Information supplied:
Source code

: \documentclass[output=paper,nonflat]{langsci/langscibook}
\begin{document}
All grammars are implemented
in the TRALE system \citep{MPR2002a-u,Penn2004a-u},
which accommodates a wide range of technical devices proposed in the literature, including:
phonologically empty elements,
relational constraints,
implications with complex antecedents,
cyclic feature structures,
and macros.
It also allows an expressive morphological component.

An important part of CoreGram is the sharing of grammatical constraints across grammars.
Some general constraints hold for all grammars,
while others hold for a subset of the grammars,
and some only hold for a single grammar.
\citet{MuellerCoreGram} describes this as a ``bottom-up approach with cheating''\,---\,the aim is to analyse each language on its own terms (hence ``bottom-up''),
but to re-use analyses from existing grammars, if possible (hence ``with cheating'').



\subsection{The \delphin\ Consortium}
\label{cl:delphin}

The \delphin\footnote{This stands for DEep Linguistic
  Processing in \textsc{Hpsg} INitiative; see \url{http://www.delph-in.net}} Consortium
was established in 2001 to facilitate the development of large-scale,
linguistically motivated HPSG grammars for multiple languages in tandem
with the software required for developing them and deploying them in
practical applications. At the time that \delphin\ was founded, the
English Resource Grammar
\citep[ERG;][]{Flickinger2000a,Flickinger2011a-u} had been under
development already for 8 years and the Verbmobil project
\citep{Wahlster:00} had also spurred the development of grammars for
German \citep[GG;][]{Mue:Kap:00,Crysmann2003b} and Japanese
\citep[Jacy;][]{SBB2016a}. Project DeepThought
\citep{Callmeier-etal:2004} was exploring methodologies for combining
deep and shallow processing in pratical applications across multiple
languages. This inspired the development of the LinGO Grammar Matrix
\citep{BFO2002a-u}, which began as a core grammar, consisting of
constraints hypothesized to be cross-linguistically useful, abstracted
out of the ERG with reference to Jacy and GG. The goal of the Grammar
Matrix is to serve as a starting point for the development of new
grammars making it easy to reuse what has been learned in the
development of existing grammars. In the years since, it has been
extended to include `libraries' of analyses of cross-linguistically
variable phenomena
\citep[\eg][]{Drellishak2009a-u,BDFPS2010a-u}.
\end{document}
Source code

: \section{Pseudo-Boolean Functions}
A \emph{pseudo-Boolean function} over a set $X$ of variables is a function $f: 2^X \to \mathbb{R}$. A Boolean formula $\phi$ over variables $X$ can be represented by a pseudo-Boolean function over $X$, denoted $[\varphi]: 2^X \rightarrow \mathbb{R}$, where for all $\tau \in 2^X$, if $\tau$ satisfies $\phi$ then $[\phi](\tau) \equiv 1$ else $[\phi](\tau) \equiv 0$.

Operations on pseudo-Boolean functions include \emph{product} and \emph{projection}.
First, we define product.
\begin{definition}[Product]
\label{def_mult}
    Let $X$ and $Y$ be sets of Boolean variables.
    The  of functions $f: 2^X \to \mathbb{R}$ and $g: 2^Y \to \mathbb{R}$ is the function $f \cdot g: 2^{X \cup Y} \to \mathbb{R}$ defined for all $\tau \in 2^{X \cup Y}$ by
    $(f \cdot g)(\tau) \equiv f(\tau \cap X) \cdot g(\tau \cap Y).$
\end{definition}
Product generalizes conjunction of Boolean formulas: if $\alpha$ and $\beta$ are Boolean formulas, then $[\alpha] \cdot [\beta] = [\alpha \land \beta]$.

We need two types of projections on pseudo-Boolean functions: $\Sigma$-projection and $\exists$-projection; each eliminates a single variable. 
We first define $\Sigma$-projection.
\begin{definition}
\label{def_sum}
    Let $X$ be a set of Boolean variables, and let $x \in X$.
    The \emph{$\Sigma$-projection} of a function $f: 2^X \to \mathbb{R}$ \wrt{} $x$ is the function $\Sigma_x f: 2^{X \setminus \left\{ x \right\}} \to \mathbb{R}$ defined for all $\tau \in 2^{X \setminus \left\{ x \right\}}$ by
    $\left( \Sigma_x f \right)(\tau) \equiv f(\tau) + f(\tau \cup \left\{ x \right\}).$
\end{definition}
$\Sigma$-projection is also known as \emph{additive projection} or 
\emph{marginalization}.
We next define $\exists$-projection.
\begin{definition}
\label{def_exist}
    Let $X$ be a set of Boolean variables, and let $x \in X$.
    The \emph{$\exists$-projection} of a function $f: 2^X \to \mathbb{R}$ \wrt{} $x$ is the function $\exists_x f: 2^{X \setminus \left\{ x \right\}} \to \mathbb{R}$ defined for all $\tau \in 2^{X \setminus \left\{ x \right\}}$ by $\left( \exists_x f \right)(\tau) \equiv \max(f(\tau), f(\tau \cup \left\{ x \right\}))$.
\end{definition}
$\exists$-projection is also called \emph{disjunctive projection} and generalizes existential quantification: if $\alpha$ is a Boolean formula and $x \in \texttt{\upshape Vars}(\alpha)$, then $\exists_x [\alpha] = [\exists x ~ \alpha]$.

Task instructions: The listing is to be retyped in full, exactly as shown.

Task result:
Source code

: \documentclass[output=paper,nonflat]{langsci/langscibook}
\begin{document}
All grammars are implemented
in the TRALE system \citep{MPR2002a-u,Penn2004a-u},
which accommodates a wide range of technical devices proposed in the literature, including:
phonologically empty elements,
relational constraints,
implications with complex antecedents,
cyclic feature structures,
and macros.
It also allows an expressive morphological component.

An important part of CoreGram is the sharing of grammatical constraints across grammars.
Some general constraints hold for all grammars,
while others hold for a subset of the grammars,
and some only hold for a single grammar.
\citet{MuellerCoreGram} describes this as a ``bottom-up approach with cheating''\,---\,the aim is to analyse each language on its own terms (hence ``bottom-up''),
but to re-use analyses from existing grammars, if possible (hence ``with cheating'').



\subsection{The \delphin\ Consortium}
\label{cl:delphin}

The \delphin\footnote{This stands for DEep Linguistic
  Processing in \textsc{Hpsg} INitiative; see \url{http://www.delph-in.net}} Consortium
was established in 2001 to facilitate the development of large-scale,
linguistically motivated HPSG grammars for multiple languages in tandem
with the software required for developing them and deploying them in
practical applications. At the time that \delphin\ was founded, the
English Resource Grammar
\citep[ERG;][]{Flickinger2000a,Flickinger2011a-u} had been under
development already for 8 years and the Verbmobil project
\citep{Wahlster:00} had also spurred the development of grammars for
German \citep[GG;][]{Mue:Kap:00,Crysmann2003b} and Japanese
\citep[Jacy;][]{SBB2016a}. Project DeepThought
\citep{Callmeier-etal:2004} was exploring methodologies for combining
deep and shallow processing in pratical applications across multiple
languages. This inspired the development of the LinGO Grammar Matrix
\citep{BFO2002a-u}, which began as a core grammar, consisting of
constraints hypothesized to be cross-linguistically useful, abstracted
out of the ERG with reference to Jacy and GG. The goal of the Grammar
Matrix is to serve as a starting point for the development of new
grammars making it easy to reuse what has been learned in the
development of existing grammars. In the years since, it has been
extended to include `libraries' of analyses of cross-linguistically
variable phenomena
\citep[\eg][]{Drellishak2009a-u,BDFPS2010a-u}.
\end{document}
Source code

: \section{Pseudo-Boolean Functions}
A \emph{pseudo-Boolean function} over a set $X$ of variables is a function $f: 2^X \to \mathbb{R}$. A Boolean formula $\phi$ over variables $X$ can be represented by a pseudo-Boolean function over $X$, denoted $[\varphi]: 2^X \rightarrow \mathbb{R}$, where for all $\tau \in 2^X$, if $\tau$ satisfies $\phi$ then $[\phi](\tau) \equiv 1$ else $[\phi](\tau) \equiv 0$.

Operations on pseudo-Boolean functions include \emph{product} and \emph{projection}.
First, we define product.
\begin{definition}[Product]
\label{def_mult}
    Let $X$ and $Y$ be sets of Boolean variables.
    The  of functions $f: 2^X \to \mathbb{R}$ and $g: 2^Y \to \mathbb{R}$ is the function $f \cdot g: 2^{X \cup Y} \to \mathbb{R}$ defined for all $\tau \in 2^{X \cup Y}$ by
    $(f \cdot g)(\tau) \equiv f(\tau \cap X) \cdot g(\tau \cap Y).$
\end{definition}
Product generalizes conjunction of Boolean formulas: if $\alpha$ and $\beta$ are Boolean formulas, then $[\alpha] \cdot [\beta] = [\alpha \land \beta]$.

We need two types of projections on pseudo-Boolean functions: $\Sigma$-projection and $\exists$-projection; each eliminates a single variable. 
We first define $\Sigma$-projection.
\begin{definition}
\label{def_sum}
    Let $X$ be a set of Boolean variables, and let $x \in X$.
    The \emph{$\Sigma$-projection} of a function $f: 2^X \to \mathbb{R}$ \wrt{} $x$ is the function $\Sigma_x f: 2^{X \setminus \left\{ x \right\}} \to \mathbb{R}$ defined for all $\tau \in 2^{X \setminus \left\{ x \right\}}$ by
    $\left( \Sigma_x f \right)(\tau) \equiv f(\tau) + f(\tau \cup \left\{ x \right\}).$
\end{definition}
$\Sigma$-projection is also known as \emph{additive projection} or 
\emph{marginalization}.
We next define $\exists$-projection.
\begin{definition}
\label{def_exist}
    Let $X$ be a set of Boolean variables, and let $x \in X$.
    The \emph{$\exists$-projection} of a function $f: 2^X \to \mathbb{R}$ \wrt{} $x$ is the function $\exists_x f: 2^{X \setminus \left\{ x \right\}} \to \mathbb{R}$ defined for all $\tau \in 2^{X \setminus \left\{ x \right\}}$ by $\left( \exists_x f \right)(\tau) \equiv \max(f(\tau), f(\tau \cup \left\{ x \right\}))$.
\end{definition}
$\exists$-projection is also called \emph{disjunctive projection} and generalizes existential quantification: if $\alpha$ is a Boolean formula and $x \in \texttt{\upshape Vars}(\alpha)$, then $\exists_x [\alpha] = [\exists x ~ \alpha]$.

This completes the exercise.